### WHAT YOU HAVE TO DO
Every line of the records below that holds the word "Time" should be copied out.

[Dataset entries]
Segment Open

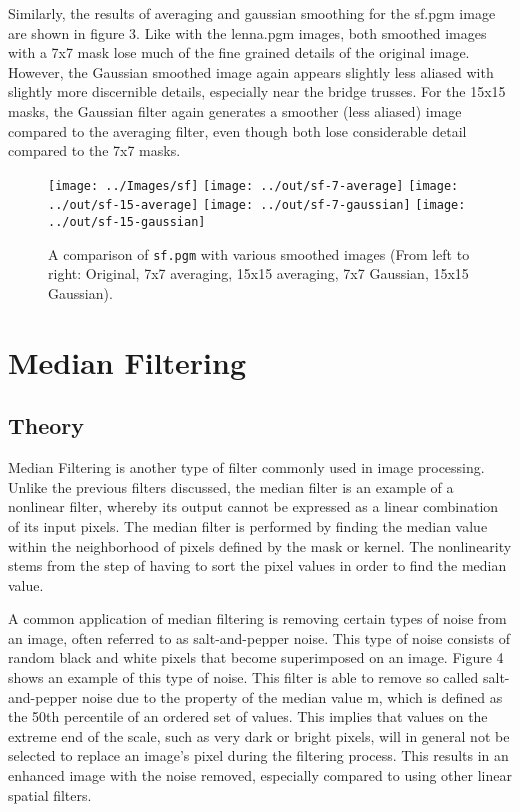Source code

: \documentclass[headings=optiontoheadandtoc,listof=totoc,parskip=full]{scrartcl}
\begin{document}
Similarly, the results of averaging and gaussian smoothing for the sf.pgm image are shown in figure 3. Like with the lenna.pgm images, both smoothed images with a 7x7 mask lose much of the fine grained details of the original image. However, the Gaussian smoothed image again appears slightly less aliased with slightly more discernible details, especially near the bridge trusses. For the 15x15 masks, the Gaussian filter again generates a smoother (less aliased) image compared to the averaging filter, even though both lose considerable detail compared to the 7x7 masks.

\begin{figure}[ht]
	\centering
	\texttt{[image: ../Images/sf]}
	\texttt{[image: ../out/sf-7-average]}
	\texttt{[image: ../out/sf-15-average]}
	\texttt{[image: ../out/sf-7-gaussian]}
	\texttt{[image: ../out/sf-15-gaussian]}
	\caption{A comparison of \texttt{sf.pgm} with various smoothed images (From left to right: Original, 7x7 averaging, 15x15 averaging, 7x7 Gaussian, 15x15 Gaussian).}
	\label{fig:smoothing-result-1}
\end{figure}

\section{Median Filtering}
\label{sec:median}


\subsection{Theory}
\label{sec:median-theory}

Median Filtering is another type of filter commonly used in image processing. Unlike the previous filters discussed, the median filter is an example of a nonlinear filter, whereby its output cannot be expressed as a linear combination of its input pixels. The median filter is performed by finding the median value within the neighborhood of pixels defined by the mask or kernel. The nonlinearity stems from the step of having to sort the pixel values in order to find the median value. 

A common application of median filtering is removing certain types of noise from an image, often referred to as salt-and-pepper noise. This type of noise consists of random black and white pixels that become superimposed on an image. Figure 4 shows an example of this type of noise. This filter is able to remove so called salt-and-pepper noise due to the property of the median value m, which is defined as the 50th percentile of an ordered set of values. This implies that values on the extreme end of the scale, such as very dark or bright pixels, will in general not be selected to replace an image’s pixel during the filtering process. This results in an enhanced image with the noise removed, especially compared to using other linear spatial filters.
\end{document}

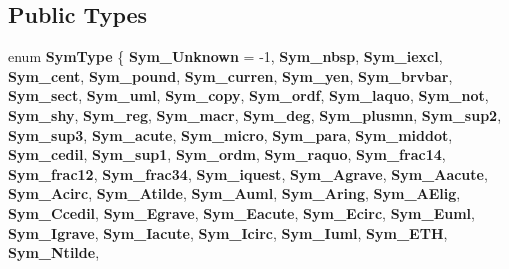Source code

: \subsection*{Public Types}
\begin{DoxyCompactItemize}
\item 
\mbox{\label{class_doc_symbol_abea9ba345564542cc6b65ae4c76be6c2}} 
enum {\bfseries Sym\+Type} \{ \newline
{\bfseries Sym\+\_\+\+Unknown} = -\/1, 
{\bfseries Sym\+\_\+nbsp}, 
{\bfseries Sym\+\_\+iexcl}, 
{\bfseries Sym\+\_\+cent}, 
\newline
{\bfseries Sym\+\_\+pound}, 
{\bfseries Sym\+\_\+curren}, 
{\bfseries Sym\+\_\+yen}, 
{\bfseries Sym\+\_\+brvbar}, 
\newline
{\bfseries Sym\+\_\+sect}, 
{\bfseries Sym\+\_\+uml}, 
{\bfseries Sym\+\_\+copy}, 
{\bfseries Sym\+\_\+ordf}, 
\newline
{\bfseries Sym\+\_\+laquo}, 
{\bfseries Sym\+\_\+not}, 
{\bfseries Sym\+\_\+shy}, 
{\bfseries Sym\+\_\+reg}, 
\newline
{\bfseries Sym\+\_\+macr}, 
{\bfseries Sym\+\_\+deg}, 
{\bfseries Sym\+\_\+plusmn}, 
{\bfseries Sym\+\_\+sup2}, 
\newline
{\bfseries Sym\+\_\+sup3}, 
{\bfseries Sym\+\_\+acute}, 
{\bfseries Sym\+\_\+micro}, 
{\bfseries Sym\+\_\+para}, 
\newline
{\bfseries Sym\+\_\+middot}, 
{\bfseries Sym\+\_\+cedil}, 
{\bfseries Sym\+\_\+sup1}, 
{\bfseries Sym\+\_\+ordm}, 
\newline
{\bfseries Sym\+\_\+raquo}, 
{\bfseries Sym\+\_\+frac14}, 
{\bfseries Sym\+\_\+frac12}, 
{\bfseries Sym\+\_\+frac34}, 
\newline
{\bfseries Sym\+\_\+iquest}, 
{\bfseries Sym\+\_\+\+Agrave}, 
{\bfseries Sym\+\_\+\+Aacute}, 
{\bfseries Sym\+\_\+\+Acirc}, 
\newline
{\bfseries Sym\+\_\+\+Atilde}, 
{\bfseries Sym\+\_\+\+Auml}, 
{\bfseries Sym\+\_\+\+Aring}, 
{\bfseries Sym\+\_\+\+A\+Elig}, 
\newline
{\bfseries Sym\+\_\+\+Ccedil}, 
{\bfseries Sym\+\_\+\+Egrave}, 
{\bfseries Sym\+\_\+\+Eacute}, 
{\bfseries Sym\+\_\+\+Ecirc}, 
\newline
{\bfseries Sym\+\_\+\+Euml}, 
{\bfseries Sym\+\_\+\+Igrave}, 
{\bfseries Sym\+\_\+\+Iacute}, 
{\bfseries Sym\+\_\+\+Icirc}, 
\newline
{\bfseries Sym\+\_\+\+Iuml}, 
{\bfseries Sym\+\_\+\+E\+TH}, 
{\bfseries Sym\+\_\+\+Ntilde}, 

\end{DoxyCompactItemize}
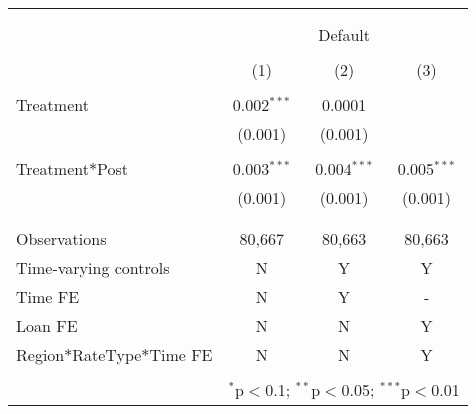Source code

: 
\begin{tabular}{@{\extracolsep{5pt}}lccc} 
\\[-1.8ex]\hline 
\hline \\[-1.8ex] 
\\[-1.8ex] & \multicolumn{3}{c}{Default} \\ 
\\[-1.8ex] & (1) & (2) & (3)\\ 
\hline \\[-1.8ex] 
 Treatment & 0.002$^{***}$ & 0.0001 &  \\ 
  & (0.001) & (0.001) &  \\ 
  & & & \\ 
 Treatment$*$Post & 0.003$^{***}$ & 0.004$^{***}$ & 0.005$^{***}$ \\ 
  & (0.001) & (0.001) & (0.001) \\ 
  & & & \\ 
\hline \\[-1.8ex] 
Observations & 80,667 & 80,663 & 80,663 \\ 
\hline 
Time-varying controls & N & Y  & Y \\
Time FE & N & Y & -\\
Loan FE & N & N & Y \\
Region$*$RateType$*$Time FE& N & N & Y \\
\hline \\[-1.8ex] 
& \multicolumn{3}{r}{$^{*}$p$<$0.1; $^{**}$p$<$0.05; $^{***}$p$<$0.01} \\ 
\end{tabular} 
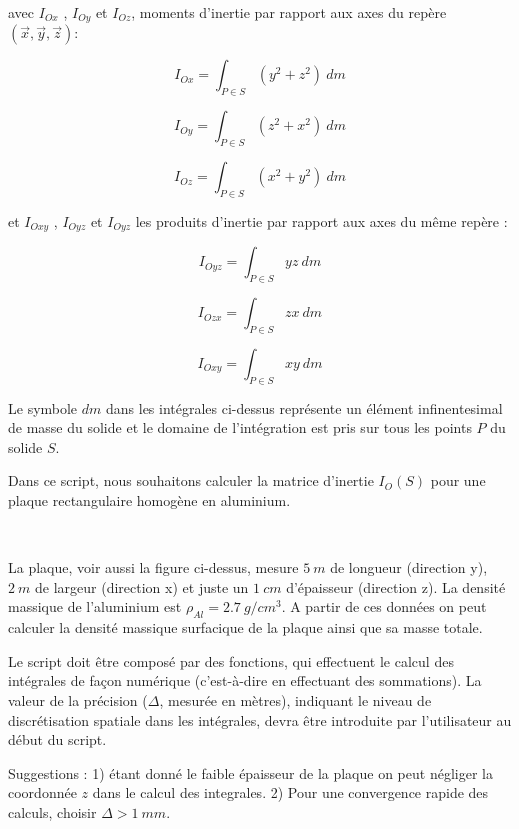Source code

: \documentclass{article}
\begin{document}
    avec \(I_{Ox}\) , \(I_{Oy}\) et \(I_{Oz}\), moments d'inertie par
rapport aux axes du repère \((\vec{x},\vec{y},\vec{z})\):

    \[I_{Ox} = \int_{P\in S} (y^2+z^2)\ dm\]

\[I_{Oy} = \int_{P\in S} (z^2+x^2)\ dm\]

\[I_{Oz} = \int_{P\in S} (x^2+y^2)\ dm\]

    et \(I_{Oxy}\) , \(I_{Oyz}\) et \(I_{Oyz}\) les produits d'inertie par
rapport aux axes du même repère :

    \[I_{Oyz} = \int_{P\in S} yz \ dm\]

\[I_{Ozx} = \int_{P\in S} zx \ dm\]

\[I_{Oxy} = \int_{P\in S} xy \ dm\]

    Le symbole \(dm\) dans les intégrales ci-dessus représente un élément
infinentesimal de masse du solide et le domaine de l'intégration est
pris sur tous les points \(P\) du solide \(S\).

    Dans ce script, nous souhaitons calculer la matrice d'inertie
\(I_{O}(S)\) pour une plaque rectangulaire homogène en aluminium.

    \begin{center}
    \end{center}
    { \hspace*{\fill} \\}
    

    La plaque, voir aussi la figure ci-dessus, mesure \(5\ m\) de longueur
(direction y), \(2\ m\) de largeur (direction x) et juste un \(1 \ cm\)
d'épaisseur (direction z). La densité massique de l'aluminium est
\(\rho_{Al} = 2.7 \ g / cm^{3}\). A partir de ces données on peut
calculer la densité massique surfacique de la plaque ainsi que sa masse
totale.

Le script doit être composé par des fonctions, qui effectuent le calcul
des intégrales de façon numérique (c'est-à-dire en effectuant des
sommations). La valeur de la précision (\(\Delta\), mesurée en mètres),
indiquant le niveau de discrétisation spatiale dans les intégrales,
devra être introduite par l'utilisateur au début du script.

Suggestions : 1) étant donné le faible épaisseur de la plaque on peut
négliger la coordonnée \(z\) dans le calcul des integrales. 2) Pour une
convergence rapide des calculs, choisir \(\Delta > 1\ mm\).
\end{document}
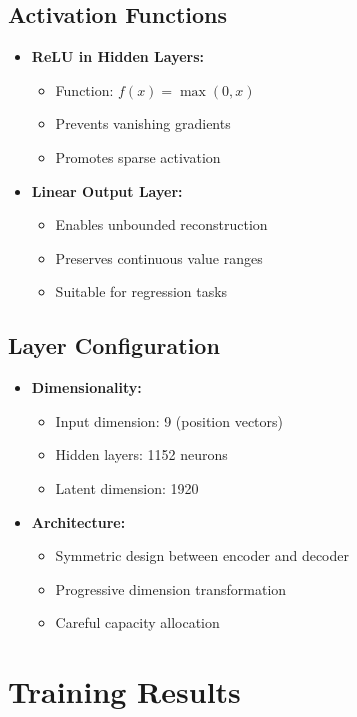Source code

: \documentclass{article}
\begin{document}
\subsection{Activation Functions}
\begin{itemize}
    \item \textbf{ReLU in Hidden Layers:}
    \begin{itemize}
        \item Function: $f(x) = \max(0, x)$
        \item Prevents vanishing gradients
        \item Promotes sparse activation
    \end{itemize}
    \item \textbf{Linear Output Layer:}
    \begin{itemize}
        \item Enables unbounded reconstruction
        \item Preserves continuous value ranges
        \item Suitable for regression tasks
    \end{itemize}
\end{itemize}

\subsection{Layer Configuration}
\begin{itemize}
    \item \textbf{Dimensionality:}
    \begin{itemize}
        \item Input dimension: 9 (position vectors)
        \item Hidden layers: 1152 neurons
        \item Latent dimension: 1920
    \end{itemize}
    \item \textbf{Architecture:}
    \begin{itemize}
        \item Symmetric design between encoder and decoder
        \item Progressive dimension transformation
        \item Careful capacity allocation
    \end{itemize}
\end{itemize}

\section{Training Results}
\end{document}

Segment Closed

### RESULT
Time-varying controls & N & Y  & Y \\
Time FE & N & Y & -\\
Region$*$RateType$*$Time FE& N & N & Y \\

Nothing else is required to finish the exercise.